> **Task description**
A line belongs in the answer if it contains "finnish"; copy every such line from the entries below.

> **Provided records**
--*--

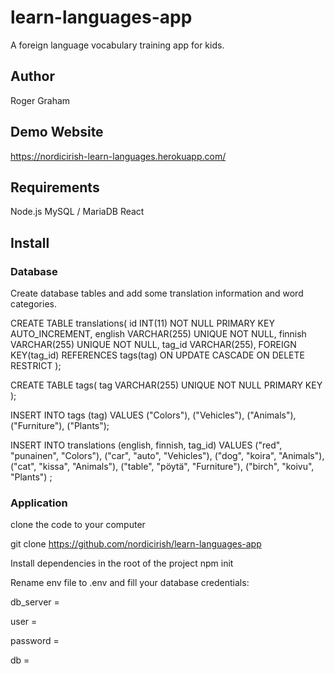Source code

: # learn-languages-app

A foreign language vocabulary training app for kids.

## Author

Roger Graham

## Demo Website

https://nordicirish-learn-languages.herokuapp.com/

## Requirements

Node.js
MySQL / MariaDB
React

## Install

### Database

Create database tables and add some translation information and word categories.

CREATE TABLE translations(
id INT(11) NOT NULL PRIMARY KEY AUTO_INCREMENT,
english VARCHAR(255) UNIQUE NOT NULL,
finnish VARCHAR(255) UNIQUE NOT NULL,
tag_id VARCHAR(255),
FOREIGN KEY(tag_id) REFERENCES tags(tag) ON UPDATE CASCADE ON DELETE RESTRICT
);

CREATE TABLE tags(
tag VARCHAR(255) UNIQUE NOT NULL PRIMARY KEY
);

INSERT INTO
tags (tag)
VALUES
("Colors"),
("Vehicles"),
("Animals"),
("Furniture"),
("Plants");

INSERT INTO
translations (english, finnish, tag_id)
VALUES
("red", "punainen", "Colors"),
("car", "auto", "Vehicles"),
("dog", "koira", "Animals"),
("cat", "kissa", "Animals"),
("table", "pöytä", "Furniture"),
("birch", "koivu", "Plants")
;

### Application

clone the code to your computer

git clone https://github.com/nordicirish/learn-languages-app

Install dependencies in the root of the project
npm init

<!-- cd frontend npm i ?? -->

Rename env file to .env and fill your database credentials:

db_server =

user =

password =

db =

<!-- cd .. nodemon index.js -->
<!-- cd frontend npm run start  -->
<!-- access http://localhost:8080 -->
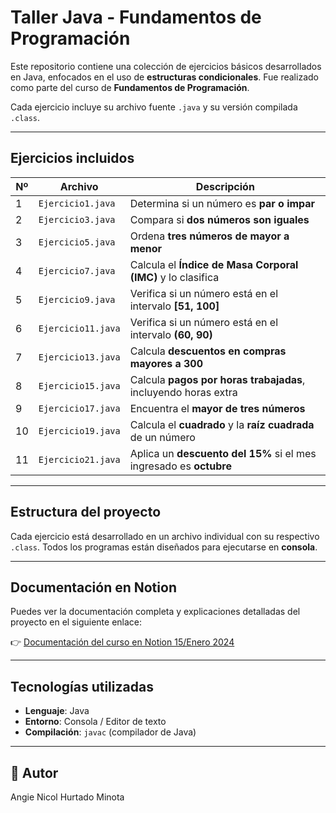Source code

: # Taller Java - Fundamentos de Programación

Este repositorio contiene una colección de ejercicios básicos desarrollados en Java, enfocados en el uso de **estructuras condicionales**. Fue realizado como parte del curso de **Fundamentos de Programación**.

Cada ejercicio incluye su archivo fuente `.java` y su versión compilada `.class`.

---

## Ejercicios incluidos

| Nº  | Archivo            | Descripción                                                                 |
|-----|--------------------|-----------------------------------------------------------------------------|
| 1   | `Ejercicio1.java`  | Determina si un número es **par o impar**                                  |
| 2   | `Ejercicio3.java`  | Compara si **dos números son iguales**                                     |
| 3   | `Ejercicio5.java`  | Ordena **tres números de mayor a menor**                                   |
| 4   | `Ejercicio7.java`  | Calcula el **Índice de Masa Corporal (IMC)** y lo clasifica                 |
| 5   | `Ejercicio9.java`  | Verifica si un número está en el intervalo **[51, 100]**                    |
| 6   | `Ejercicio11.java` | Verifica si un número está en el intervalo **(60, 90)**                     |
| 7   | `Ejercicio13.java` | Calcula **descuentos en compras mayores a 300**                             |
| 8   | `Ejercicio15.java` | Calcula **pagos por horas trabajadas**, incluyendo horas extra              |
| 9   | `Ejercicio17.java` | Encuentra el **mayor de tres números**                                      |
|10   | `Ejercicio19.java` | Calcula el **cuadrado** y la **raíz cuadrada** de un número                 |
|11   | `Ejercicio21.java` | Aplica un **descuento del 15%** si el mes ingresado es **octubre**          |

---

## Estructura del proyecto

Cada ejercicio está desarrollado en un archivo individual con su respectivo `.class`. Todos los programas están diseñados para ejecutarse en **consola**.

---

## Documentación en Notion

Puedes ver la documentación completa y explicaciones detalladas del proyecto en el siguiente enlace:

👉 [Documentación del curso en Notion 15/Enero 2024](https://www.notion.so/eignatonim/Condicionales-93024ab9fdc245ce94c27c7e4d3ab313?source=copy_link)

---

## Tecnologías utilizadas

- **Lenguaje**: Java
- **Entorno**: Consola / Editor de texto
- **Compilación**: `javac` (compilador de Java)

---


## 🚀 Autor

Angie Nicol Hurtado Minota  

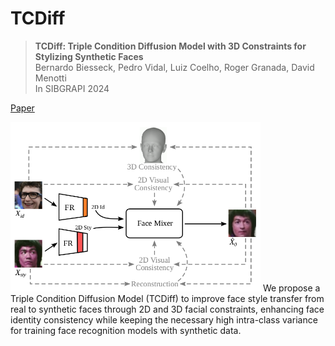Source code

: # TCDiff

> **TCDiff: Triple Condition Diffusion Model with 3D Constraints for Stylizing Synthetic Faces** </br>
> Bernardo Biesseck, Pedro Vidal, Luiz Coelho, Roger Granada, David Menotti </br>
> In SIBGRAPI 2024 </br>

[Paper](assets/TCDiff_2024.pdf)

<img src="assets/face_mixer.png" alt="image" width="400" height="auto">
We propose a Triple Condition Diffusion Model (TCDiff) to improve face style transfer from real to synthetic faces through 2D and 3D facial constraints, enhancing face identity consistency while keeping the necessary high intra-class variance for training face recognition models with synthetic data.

--*--

> **Task output**
finnish VARCHAR(255) UNIQUE NOT NULL,
translations (english, finnish, tag_id)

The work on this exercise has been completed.